LONDON - British police on Monday said they hadfinished examining new information about the 1997 death of Diana, princess of Wales, but had found "no credible evidence" she was murdered.
Scotland Yard police headquarters announced in August it was checking the credibility of recently received information about the deaths of the princess and her boyfriend Dodi Fayed, including an allegation that she was murdered by a British military figure.
"The Metropolitan Police Service (MPS) undertook a scoping exercise to assess the relevance and credibility of that information," the force said in a statement issued Monday.
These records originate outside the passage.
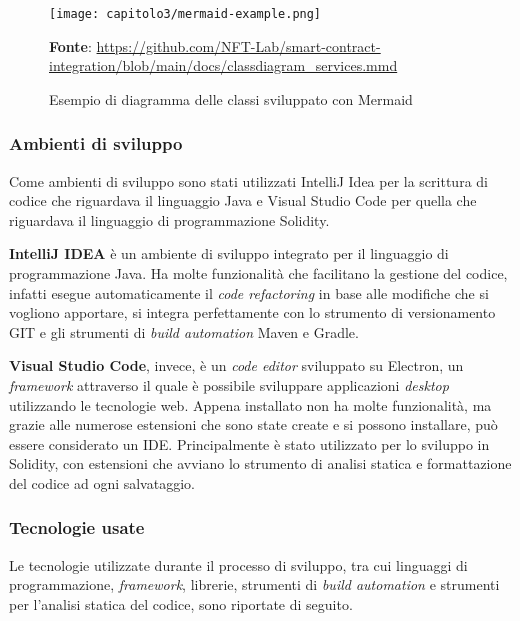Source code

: \clearpage
\begin{figure}[h!]
  \centering
  \texttt{[image: capitolo3/mermaid-example.png]}
  \caption{Esempio di diagramma delle classi sviluppato con Mermaid}
  \textbf{Fonte}: \href{https://github.com/NFT-Lab/smart-contract-integration/blob/main/docs/classdiagram\_services.mmd}{https://github.com/NFT-Lab/smart-contract-integration/blob/main/docs/classdiagram\_services.mmd}
\end{figure}

\subsubsection{Ambienti di sviluppo}
Come ambienti di sviluppo sono stati utilizzati IntelliJ Idea per la scrittura di codice che riguardava il linguaggio Java e Visual Studio Code per quella che riguardava il linguaggio di programmazione Solidity.

\textbf{IntelliJ IDEA} è un ambiente di sviluppo integrato per il linguaggio di programmazione Java. Ha molte funzionalità che facilitano la gestione del codice, infatti esegue automaticamente il \textit{code refactoring} in base alle modifiche che si vogliono apportare, si integra perfettamente con lo strumento di versionamento GIT e gli strumenti di \textit{build automation} Maven e Gradle.

\textbf{Visual Studio Code}, invece, è un \textit{code editor} sviluppato su Electron, un \textit{framework} attraverso il quale è possibile sviluppare applicazioni \textit{desktop} utilizzando le tecnologie web. Appena installato non ha molte funzionalità, ma grazie alle numerose estensioni che sono state create e si possono installare, può essere considerato un IDE. Principalmente è stato utilizzato per lo sviluppo in Solidity, con estensioni che avviano lo strumento di analisi statica e formattazione del codice ad ogni salvataggio.

\subsubsection{Tecnologie usate}
Le tecnologie utilizzate durante il processo di sviluppo, tra cui linguaggi di programmazione, \textit{framework}, librerie, strumenti di \textit{build automation} e strumenti per l'analisi statica del codice, sono riportate di seguito.

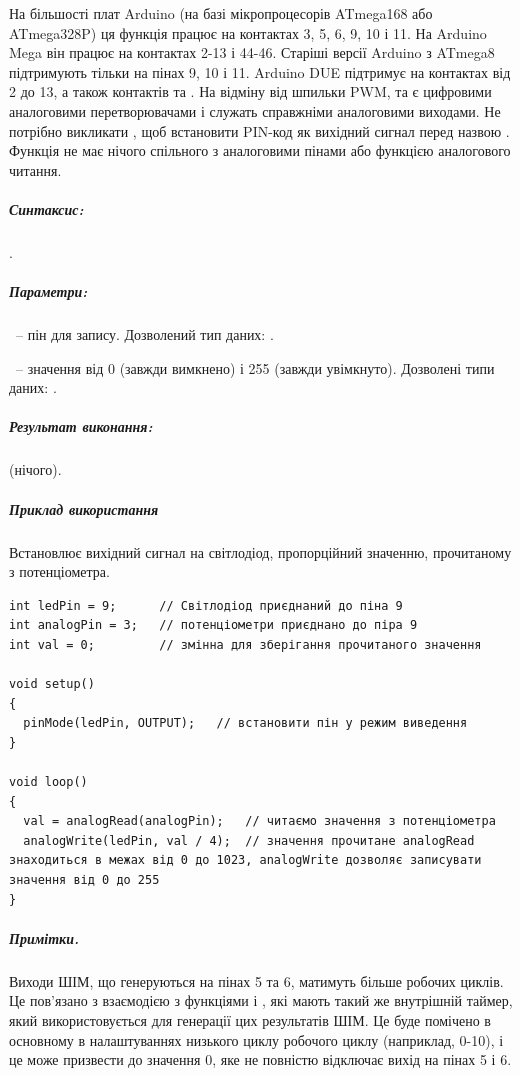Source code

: \documentclass[12pt,a4paper]{report}  %
\begin{document}
На більшості плат Arduino (на базі мікропроцесорів ATmega168 або ATmega328P) ця функція працює на контактах 3, 5, 6, 9, 10 і 11. На Arduino Mega він працює на контактах 2-13 і 44-46. Старіші версії Arduino з ATmega8 підтримують  тільки на пінах 9, 10 і 11.
Arduino DUE підтримує  на контактах від 2 до 13, а також контактів  та . На відміну від шпильки PWM,  та  є цифровими аналоговими перетворювачами і служать справжніми аналоговими виходами.
Не потрібно викликати , щоб встановити PIN-код як вихідний сигнал перед назвою .
Функція  не має нічого спільного з аналоговими пінами або функцією аналогового читання.

\subparagraph{Синтаксис:} .

\subparagraph{Параметри:}
~-- пін для запису. Дозволений тип даних: .

~-- значення від 0 (завжди вимкнено) і 255 (завжди увімкнуто). Дозволені типи даних: .

\subparagraph{Результат виконання:}  (нічого).

\subparagraph{Приклад використання}

Встановлює вихідний сигнал на світлодіод, пропорційний значенню, прочитаному з потенціометра.

\begin{lstlisting}[label=digitalwrite,caption=analogWrite]	
int ledPin = 9;      // Світлодіод приєднаний до піна 9
int analogPin = 3;   // потенціометри приєднано до піра 9
int val = 0;         // змінна для зберігання прочитаного значення

void setup()
{
  pinMode(ledPin, OUTPUT);   // встановити пін у режим виведення
}

void loop()
{
  val = analogRead(analogPin);   // читаємо значення з потенціометра
  analogWrite(ledPin, val / 4);  // значення прочитане analogRead знаходиться в межах від 0 до 1023, analogWrite дозволяє записувати значення від 0 до 255
}
\end{lstlisting}

\subparagraph{Примітки.} Виходи ШІМ, що генеруються на пінах 5 та 6, матимуть більше робочих циклів. Це пов'язано з взаємодією з функціями  і , які мають такий же внутрішній таймер, який використовується для генерації цих результатів ШІМ. Це буде помічено в основному в налаштуваннях низького циклу робочого циклу (наприклад, 0-10), і це може призвести до значення 0, яке не повністю відключає вихід на пінах 5 і 6.
\end{document}
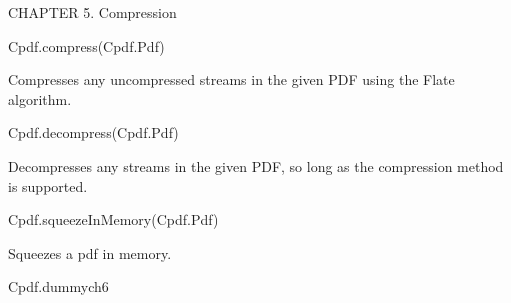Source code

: CHAPTER 5. Compression

Cpdf.compress(Cpdf.Pdf)


Compresses any uncompressed streams in the given PDF
using the Flate algorithm.


Cpdf.decompress(Cpdf.Pdf)


Decompresses any streams in the given PDF, so long as
the compression method is supported.


Cpdf.squeezeInMemory(Cpdf.Pdf)


Squeezes a pdf in memory.


Cpdf.dummych6

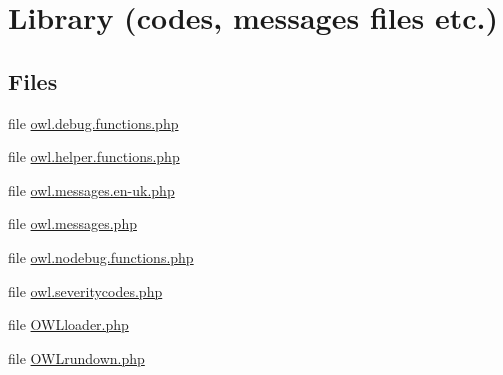 \section{Library (codes, messages files etc.)}
\label{group__OWL__LIBRARY}
\subsection*{Files}
\begin{DoxyCompactItemize}
\item 
file \hyperlink{owl_8debug_8functions_8php}{owl.debug.functions.php}
\item 
file \hyperlink{owl_8helper_8functions_8php}{owl.helper.functions.php}
\item 
file \hyperlink{owl_8messages_8en-uk_8php}{owl.messages.en-\/uk.php}
\item 
file \hyperlink{owl_8messages_8php}{owl.messages.php}
\item 
file \hyperlink{owl_8nodebug_8functions_8php}{owl.nodebug.functions.php}
\item 
file \hyperlink{owl_8severitycodes_8php}{owl.severitycodes.php}
\item 
file \hyperlink{OWLloader_8php}{OWLloader.php}
\item 
file \hyperlink{OWLrundown_8php}{OWLrundown.php}
\end{DoxyCompactItemize}
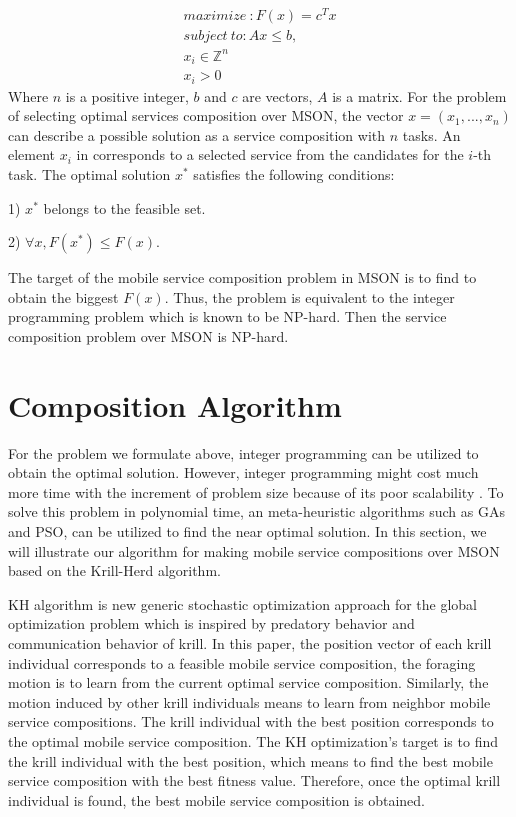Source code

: \documentclass[10pt,journal,compsoc]{IEEEtran}
\begin{document}
\begin{eqnarray}
maximize \  : F(x) = c^{T}x     \\\nonumber
subject \ to: Ax \le b, \\\nonumber
x_i \in \mathbb{Z}^{n} \\\nonumber
x_i > 0 
\end{eqnarray}
Where $n$ is a positive integer, $b$ and $c$ are vectors, $A$ is a matrix.
For the problem of selecting optimal services composition over MSON, the vector $x = (x_1, . . . , x_n)$ can describe a possible solution as a service composition with $n$ tasks. An element $x_i$ in corresponds to a selected service from the candidates for the $i$-th task.
The optimal solution  $x^*$ satisfies the following conditions:

1) $x^*$ belongs to the feasible set.

​2) $\forall x, F(x^*) \le F(x)$. 

The target of the mobile service composition problem in MSON is to find to obtain the biggest $F(x)$. Thus, the problem is equivalent to the integer programming problem which is known to be NP-hard. Then the service composition problem over MSON is NP-hard.

\section{Composition Algorithm}
For the problem we formulate above, integer programming can be utilized to obtain the optimal solution. However, integer programming might cost much more time with the increment of problem size because of its poor scalability \cite{nemhauser1988integer}. To solve this problem in polynomial time, an meta-heuristic algorithms such as GAs and PSO, can be utilized to find the near optimal solution.
In this section, we will illustrate our algorithm for making mobile service compositions over MSON based on the Krill-Herd algorithm.

​KH algorithm \cite{gandomi2012krill} is new generic stochastic optimization approach for the global optimization problem which is inspired by predatory behavior and communication behavior of krill. 
In this paper, the position vector of each krill individual corresponds to a feasible mobile service composition, 
the foraging motion is to learn from the current optimal service composition. 
Similarly, the motion induced by other krill individuals means to learn from neighbor mobile service compositions.
The krill individual with the best position corresponds to the optimal mobile service composition. 
The KH optimization's target is to find the krill individual with the best position, which means to find the best mobile service composition with the best fitness value. 
Therefore, once the optimal krill individual is found, the best mobile service composition is obtained.
\end{document}

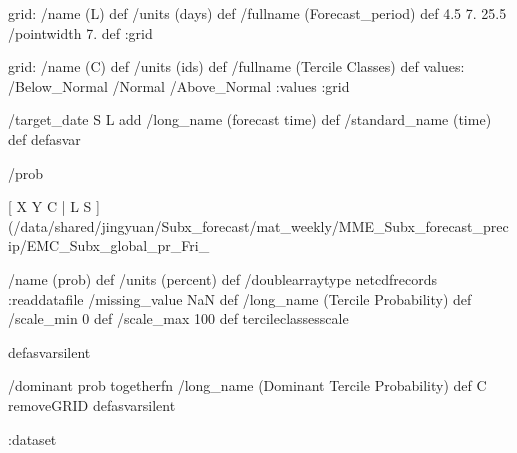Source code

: \begin{ingrid}
grid:
/name (L) def
/units (days) def
/fullname (Forecast_period) def
4.5 7. 25.5
/pointwidth 7. def
:grid

grid:
/name (C) def
/units (ids) def
/fullname (Tercile Classes) def
values: /Below_Normal /Normal /Above_Normal :values
:grid

/target_date { S L add /long_name (forecast time) def /standard_name (time) def } defasvar

/prob {
[ X Y C | L S ] (/data/shared/jingyuan/Subx_forecast/mat_weekly/MME_Subx_forecast_precip/EMC_Subx_global_pr_Fri_%

/name (prob) def
/units (percent) def
/doublearraytype netcdfrecords :readdatafile
/missing_value NaN def
/long_name (Tercile Probability) def
/scale_min 0 def
/scale_max 100 def
tercileclassesscale
} defasvarsilent

/dominant {
prob togetherfn
/long_name (Dominant Tercile Probability) def
C removeGRID
} defasvarsilent

:dataset
\end{ingrid}
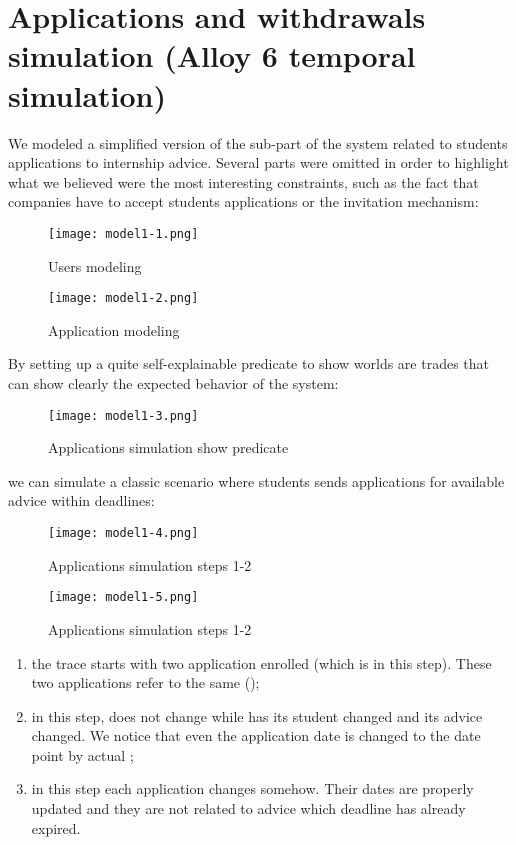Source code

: 	\section{Applications and withdrawals simulation (Alloy 6 temporal simulation)}
		We modeled a simplified version of the sub-part of the system related to students applications to internship advice. Several parts were omitted in order to highlight what we believed were the most interesting constraints, such as the fact that companies have to accept students applications or the invitation mechanism:
			\begin{figure}
				\texttt{[image: model1-1.png]}
				\caption{Users modeling}
			\end{figure}
		\begin{figure}[H]
			\centering
			\texttt{[image: model1-2.png]}
			\caption{Application modeling}
		\end{figure}
		By setting up a quite self-explainable predicate to show worlds are trades that can show clearly the expected behavior of the system:
		\begin{figure}[H]
			\centering
			\texttt{[image: model1-3.png]}
			\caption{Applications simulation show predicate}
		\end{figure}
		we can simulate a classic scenario where students sends applications for available advice within deadlines:
		\begin{figure}[H]
			\centering
			\texttt{[image: model1-4.png]}
			\caption{Applications simulation steps 1-2}
		\end{figure}
		\begin{figure}[H]
			\centering
			\texttt{[image: model1-5.png]}
			\caption{Applications simulation steps 1-2}
		\end{figure}
		\begin{enumerate}[start=0]
			\item the trace starts with two application enrolled  (which is  in this step). These two applications refer to the same  ();
			\item in this step,  does not change while  has its student changed and its advice changed. We notice that even the application date is changed to the date point by actual ;
			\item in this step each application changes somehow. Their dates are properly updated and they are not related to advice which deadline has already expired.
		\end{enumerate}
		
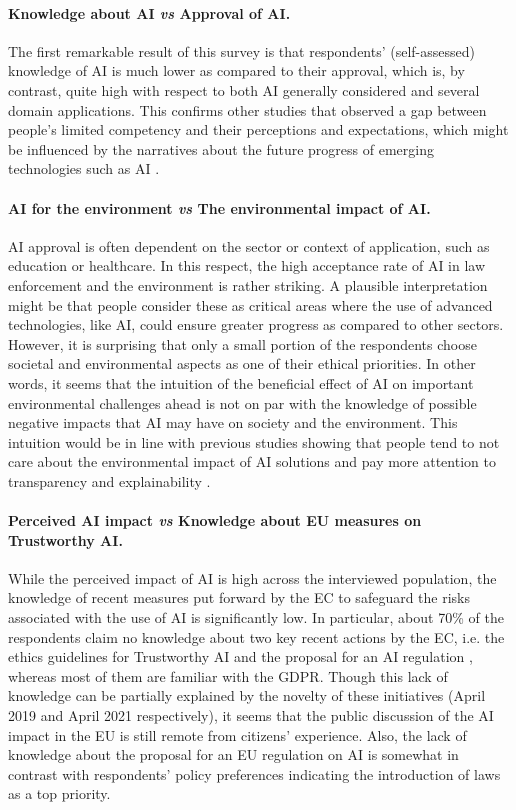 \documentclass{article}
\begin{document}
\paragraph{\textbf{Knowledge about AI \emph{vs} Approval of AI}.}
The first remarkable result of this survey is that respondents' (self-assessed) knowledge of AI is much lower as compared to their approval, which is, by contrast, quite high with respect to both AI generally considered and several domain applications. This confirms other studies that observed a gap between people's limited competency and their perceptions and expectations, which might be influenced by the narratives about the future progress of emerging technologies such as AI \cite{TRS}.

\paragraph{\textbf{AI for the environment \emph{vs} The environmental impact of AI}.}
AI approval is often dependent on the sector or context of application, such as education or healthcare. In this respect, the high acceptance rate of AI in law enforcement and the environment is rather striking. A plausible interpretation might be that people consider these as critical areas where the use of advanced technologies, like AI, could ensure greater progress as compared to other sectors. However, it is surprising that only a small portion of the respondents choose societal and environmental aspects as one of their ethical priorities. In other words, it seems that the intuition of the beneficial effect of AI on important environmental challenges ahead is not on par with the knowledge of possible negative impacts that AI may have on society and the environment. This intuition would be in line with previous studies showing that people tend to not care about the environmental impact of AI solutions and pay more attention to transparency and explainability \cite{konig2022consumers}.

\paragraph{\textbf{Perceived AI impact \emph{vs} Knowledge about EU measures on Trustworthy AI}.}
While the perceived impact of AI is high across the interviewed population, the knowledge of recent measures put forward by the EC to safeguard the risks associated with the use of AI is significantly low. In particular, about 70\% of the respondents claim no knowledge about two key recent actions by the EC, i.e. the ethics guidelines for Trustworthy AI \cite{Trustworthy_EU} and the proposal for an AI regulation \cite{ai_act}, whereas most of them are familiar with the GDPR. Though this lack of knowledge can be partially explained by the novelty of these initiatives (April 2019 and April 2021 respectively), it seems that the public discussion of the AI impact in the EU is still remote from citizens' experience. Also, the lack of knowledge about the proposal for an EU regulation on AI is somewhat in contrast with respondents' policy preferences indicating the introduction of laws as a top priority. 
\end{document}
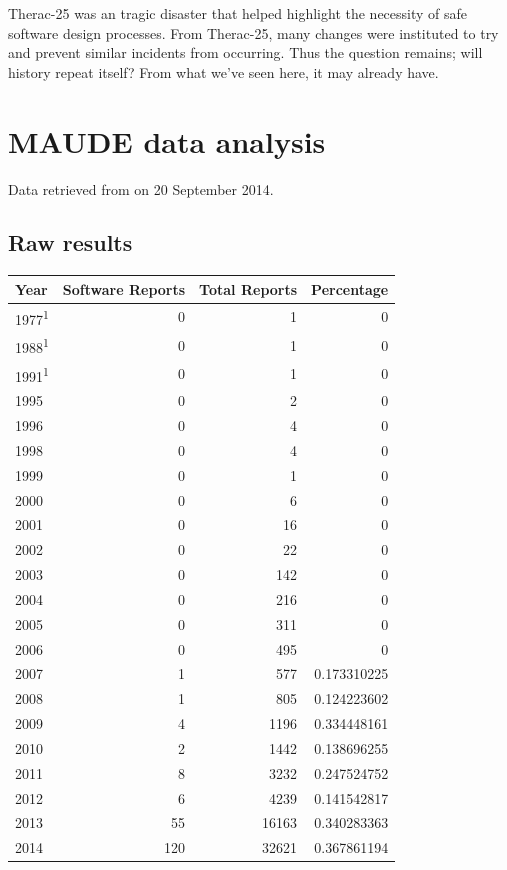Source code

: \documentclass{cshonours}
\newcommand{\ther}{Therac-25\xspace}
\begin{document}
\ther was an tragic disaster that helped highlight the necessity of safe software design processes. From \ther, many changes were instituted to try and prevent similar incidents from occurring. Thus the question remains; will history repeat itself? From what we've seen here, it may already have.

\appendix

\chapter{MAUDE data analysis}

Data retrieved from \cite{maude} on 20 September 2014.

\section{Raw results}

\begin{tabular}{|l|r|r|r|}
\hline
Year & Software Reports & Total Reports & Percentage \\ \hline
1977\textsuperscript{1} & 0 & 1 & 0 \\
1988\textsuperscript{1} & 0 & 1 & 0 \\
1991\textsuperscript{1} & 0 & 1 & 0 \\
1995 & 0 & 2 & 0 \\
1996 & 0 & 4 & 0 \\
1998 & 0 & 4 & 0 \\
1999 & 0 & 1 & 0 \\
2000 & 0 & 6 & 0 \\
2001 & 0 & 16 & 0 \\
2002 & 0 & 22 & 0 \\
2003 & 0 & 142 & 0 \\
2004 & 0 & 216 & 0 \\
2005 & 0 & 311 & 0 \\
2006 & 0 & 495 & 0 \\
2007 & 1 & 577 & 0.173310225 \\
2008 & 1 & 805 & 0.124223602 \\
2009 & 4 & 1196 & 0.334448161 \\
2010 & 2 & 1442 & 0.138696255 \\
2011 & 8 & 3232 & 0.247524752 \\
2012 & 6 & 4239 & 0.141542817 \\
2013 & 55 & 16163 & 0.340283363 \\
2014 & 120 & 32621 & 0.367861194 \\ \hline
\end{tabular}
\end{document}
"That scoping exercise is now complete," it stated, adding that a formal statement would be made on Tuesday.
Diana and Fayed were killed in a car crash in a Paris underpass in the early hours of August 31, 1997, along with their driver, Henri Paul.
It is understood that the claim a member of elite British army regiment the Special Air Service (SAS) was involved was made by the former parents-in-law of an ex-soldier, based on information he had talked about in the past.
"The final conclusion is that whilst there is a possibility the alleged comments in relation to the SAS's involvement in the deaths may have been made, there is no credible evidence to support a theory that such claims had any basis in fact," said the police statement.
"Therefore the MPS are satisfied there is no evidential basis upon which to open any criminal investigation," it added.
Assistant Commissioner Mark Rowley has provided all involved parties with a summary report of the probe.